What to work on: From the entries that follow, copy every line with the word "oxygen".

Supplied records:

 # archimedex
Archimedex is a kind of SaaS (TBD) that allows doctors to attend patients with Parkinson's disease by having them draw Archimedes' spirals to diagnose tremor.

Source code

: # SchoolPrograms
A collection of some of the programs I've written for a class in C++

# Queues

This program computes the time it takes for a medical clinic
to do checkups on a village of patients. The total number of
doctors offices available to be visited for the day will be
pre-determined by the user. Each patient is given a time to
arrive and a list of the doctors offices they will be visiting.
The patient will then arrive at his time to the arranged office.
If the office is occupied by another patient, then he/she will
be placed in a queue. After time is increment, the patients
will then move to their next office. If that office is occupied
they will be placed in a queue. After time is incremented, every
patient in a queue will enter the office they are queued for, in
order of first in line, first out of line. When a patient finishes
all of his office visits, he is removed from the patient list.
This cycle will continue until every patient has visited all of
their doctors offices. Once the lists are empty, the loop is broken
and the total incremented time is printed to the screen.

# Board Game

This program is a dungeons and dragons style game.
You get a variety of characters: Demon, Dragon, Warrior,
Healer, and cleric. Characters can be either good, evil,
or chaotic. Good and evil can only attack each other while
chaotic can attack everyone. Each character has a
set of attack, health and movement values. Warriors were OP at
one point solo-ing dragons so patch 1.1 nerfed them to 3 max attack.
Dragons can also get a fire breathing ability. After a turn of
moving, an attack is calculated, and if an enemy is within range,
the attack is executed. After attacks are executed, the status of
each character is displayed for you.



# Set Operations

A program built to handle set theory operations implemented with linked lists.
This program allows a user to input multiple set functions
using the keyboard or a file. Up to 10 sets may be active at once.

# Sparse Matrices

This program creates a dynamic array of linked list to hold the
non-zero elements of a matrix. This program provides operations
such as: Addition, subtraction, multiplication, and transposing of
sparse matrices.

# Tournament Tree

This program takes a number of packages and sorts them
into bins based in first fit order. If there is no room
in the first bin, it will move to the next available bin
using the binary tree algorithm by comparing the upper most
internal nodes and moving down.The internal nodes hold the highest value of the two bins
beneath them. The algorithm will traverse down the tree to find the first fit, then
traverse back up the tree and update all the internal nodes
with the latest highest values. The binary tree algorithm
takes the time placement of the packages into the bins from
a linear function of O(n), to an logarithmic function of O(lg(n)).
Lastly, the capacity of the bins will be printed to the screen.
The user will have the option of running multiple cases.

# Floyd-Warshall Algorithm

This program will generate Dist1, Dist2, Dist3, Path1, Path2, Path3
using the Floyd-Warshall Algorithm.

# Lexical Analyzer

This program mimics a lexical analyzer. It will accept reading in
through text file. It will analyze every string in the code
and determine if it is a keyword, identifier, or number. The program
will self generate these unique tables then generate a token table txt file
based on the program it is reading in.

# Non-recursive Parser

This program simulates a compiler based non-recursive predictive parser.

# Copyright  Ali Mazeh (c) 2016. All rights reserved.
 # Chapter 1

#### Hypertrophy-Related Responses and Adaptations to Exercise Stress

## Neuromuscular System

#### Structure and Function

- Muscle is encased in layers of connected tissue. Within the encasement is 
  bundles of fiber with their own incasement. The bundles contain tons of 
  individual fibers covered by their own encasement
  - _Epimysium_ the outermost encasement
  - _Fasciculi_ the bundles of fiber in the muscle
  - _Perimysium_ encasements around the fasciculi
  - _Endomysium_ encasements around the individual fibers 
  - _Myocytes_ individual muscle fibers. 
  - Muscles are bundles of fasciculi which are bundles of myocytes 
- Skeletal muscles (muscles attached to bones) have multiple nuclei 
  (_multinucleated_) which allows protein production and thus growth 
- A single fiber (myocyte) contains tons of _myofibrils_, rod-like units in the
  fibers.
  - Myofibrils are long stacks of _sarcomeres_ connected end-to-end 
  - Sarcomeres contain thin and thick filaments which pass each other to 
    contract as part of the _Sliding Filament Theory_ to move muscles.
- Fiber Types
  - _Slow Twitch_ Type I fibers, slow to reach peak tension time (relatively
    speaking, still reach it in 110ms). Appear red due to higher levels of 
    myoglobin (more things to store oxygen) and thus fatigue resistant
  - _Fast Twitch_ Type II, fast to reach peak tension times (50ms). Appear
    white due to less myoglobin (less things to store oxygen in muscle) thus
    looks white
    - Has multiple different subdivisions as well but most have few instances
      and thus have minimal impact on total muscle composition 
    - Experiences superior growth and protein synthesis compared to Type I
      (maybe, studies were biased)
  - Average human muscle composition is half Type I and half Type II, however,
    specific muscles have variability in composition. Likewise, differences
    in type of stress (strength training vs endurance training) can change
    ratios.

Output of the task:
    myoglobin (more things to store oxygen) and thus fatigue resistant
    white due to less myoglobin (less things to store oxygen in muscle) thus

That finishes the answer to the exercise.